Parallel application development is a combination of API programming, where the parallel algorithm is hidden behind an API provided by the system, and direct programming, where the application programmer writes the parallel algorithm.

When using API programming, a developer implements performance critical sections of the program with library calls. Well-defined and mature problem domains have high-performance solutions packaged as libraries. oneAPI defines a set of APIs for the most used data parallel domains, and oneAPI platforms provide library implementations across a variety of accelerators. Where possible, the API is based on established standards like BLAS. API programming enables a programmer to attain high performance across a diverse set of accelerators with minimal coding & tuning.
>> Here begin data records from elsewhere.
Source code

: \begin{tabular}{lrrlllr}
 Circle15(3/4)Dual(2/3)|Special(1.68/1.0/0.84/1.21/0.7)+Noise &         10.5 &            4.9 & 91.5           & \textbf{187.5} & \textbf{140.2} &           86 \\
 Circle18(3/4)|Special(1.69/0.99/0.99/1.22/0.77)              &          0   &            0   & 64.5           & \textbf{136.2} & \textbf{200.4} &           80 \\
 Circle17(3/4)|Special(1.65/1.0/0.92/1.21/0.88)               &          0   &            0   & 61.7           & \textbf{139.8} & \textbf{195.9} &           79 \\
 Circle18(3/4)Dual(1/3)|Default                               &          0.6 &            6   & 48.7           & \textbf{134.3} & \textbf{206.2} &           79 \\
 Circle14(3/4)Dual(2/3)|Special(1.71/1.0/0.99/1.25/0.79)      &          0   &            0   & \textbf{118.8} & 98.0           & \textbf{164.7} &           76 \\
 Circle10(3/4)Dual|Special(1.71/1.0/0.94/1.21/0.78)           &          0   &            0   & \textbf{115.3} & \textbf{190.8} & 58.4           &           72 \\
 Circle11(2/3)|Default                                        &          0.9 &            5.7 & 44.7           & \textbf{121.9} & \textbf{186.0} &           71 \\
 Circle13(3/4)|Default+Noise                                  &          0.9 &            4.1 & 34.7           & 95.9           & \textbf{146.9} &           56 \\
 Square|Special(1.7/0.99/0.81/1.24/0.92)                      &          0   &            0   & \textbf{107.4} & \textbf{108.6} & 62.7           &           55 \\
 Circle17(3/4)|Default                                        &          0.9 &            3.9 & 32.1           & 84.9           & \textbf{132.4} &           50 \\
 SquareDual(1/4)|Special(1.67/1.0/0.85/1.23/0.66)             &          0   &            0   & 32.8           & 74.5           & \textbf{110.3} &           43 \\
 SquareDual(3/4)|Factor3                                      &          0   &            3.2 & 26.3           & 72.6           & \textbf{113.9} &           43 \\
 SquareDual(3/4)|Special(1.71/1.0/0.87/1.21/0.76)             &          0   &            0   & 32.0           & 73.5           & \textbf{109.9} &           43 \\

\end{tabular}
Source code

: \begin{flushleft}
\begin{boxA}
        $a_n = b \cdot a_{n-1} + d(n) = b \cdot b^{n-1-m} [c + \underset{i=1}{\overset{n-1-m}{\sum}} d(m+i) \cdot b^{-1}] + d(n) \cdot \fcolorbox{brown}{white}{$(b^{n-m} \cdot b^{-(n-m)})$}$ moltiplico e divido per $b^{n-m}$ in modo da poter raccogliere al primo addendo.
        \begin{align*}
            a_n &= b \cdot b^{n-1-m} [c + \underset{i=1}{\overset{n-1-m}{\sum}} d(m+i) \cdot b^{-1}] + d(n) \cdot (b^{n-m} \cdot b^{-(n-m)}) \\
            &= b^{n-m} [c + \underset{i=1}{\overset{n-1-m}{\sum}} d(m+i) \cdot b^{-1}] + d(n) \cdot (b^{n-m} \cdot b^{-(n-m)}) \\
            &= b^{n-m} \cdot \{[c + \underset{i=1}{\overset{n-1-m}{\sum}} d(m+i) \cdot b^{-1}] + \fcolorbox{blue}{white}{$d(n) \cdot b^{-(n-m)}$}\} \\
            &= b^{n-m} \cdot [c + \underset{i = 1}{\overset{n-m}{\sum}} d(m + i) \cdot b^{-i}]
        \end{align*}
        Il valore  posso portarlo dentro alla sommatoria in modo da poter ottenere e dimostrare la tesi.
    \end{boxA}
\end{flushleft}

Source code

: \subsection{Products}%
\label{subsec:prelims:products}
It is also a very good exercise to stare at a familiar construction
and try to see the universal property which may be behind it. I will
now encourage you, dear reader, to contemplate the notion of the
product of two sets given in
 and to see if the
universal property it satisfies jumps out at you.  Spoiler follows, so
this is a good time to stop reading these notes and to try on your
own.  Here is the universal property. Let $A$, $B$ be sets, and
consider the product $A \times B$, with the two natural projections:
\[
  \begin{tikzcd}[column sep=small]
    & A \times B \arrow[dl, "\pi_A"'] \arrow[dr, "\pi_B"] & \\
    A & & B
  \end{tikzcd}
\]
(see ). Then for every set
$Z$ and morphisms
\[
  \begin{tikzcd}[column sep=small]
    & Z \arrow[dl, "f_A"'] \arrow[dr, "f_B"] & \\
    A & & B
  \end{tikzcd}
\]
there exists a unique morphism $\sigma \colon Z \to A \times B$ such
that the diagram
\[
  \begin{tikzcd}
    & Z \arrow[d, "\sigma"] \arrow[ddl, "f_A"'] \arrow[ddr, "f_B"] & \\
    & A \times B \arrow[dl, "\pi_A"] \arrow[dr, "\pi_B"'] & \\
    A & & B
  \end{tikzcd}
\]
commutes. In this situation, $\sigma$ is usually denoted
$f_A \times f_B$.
Some problem domains are not well suited to API programming because no standard solution exists or because solutions require a level of customization that cannot be easily implemented in a library. In this case, a developer uses direct programming and must explicitly code the parallel algorithm. oneAPI’s programming model is based on data parallelism, where the same computation is performed on each data element, and parallelism of the application scales as the data scales. By allowing the programmer to directly express parallelism, data parallel algorithms make it possible to productively create highly efficient algorithms for parallel architectures.

Data parallel algorithms are used for many of the most computationally demanding problems including scientific computing, artificial intelligence, and visualization. Data parallel algorithms can be efficiently mapped to a diverse set of architectures: multi-core CPUs, GPUs, systolic arrays, and FPGAs.

Target Audience

The expected audience for this specification includes: application developers, middleware developers, system software providers, and hardware providers. As a contributor to this specification, you will shape the accelerator software ecosystem. A productive and high performing system must take into account the constraints at all levels of the software stack. As a user of this document, you can ensure that your components will inter-operate with applications and system software for the oneAPI platform.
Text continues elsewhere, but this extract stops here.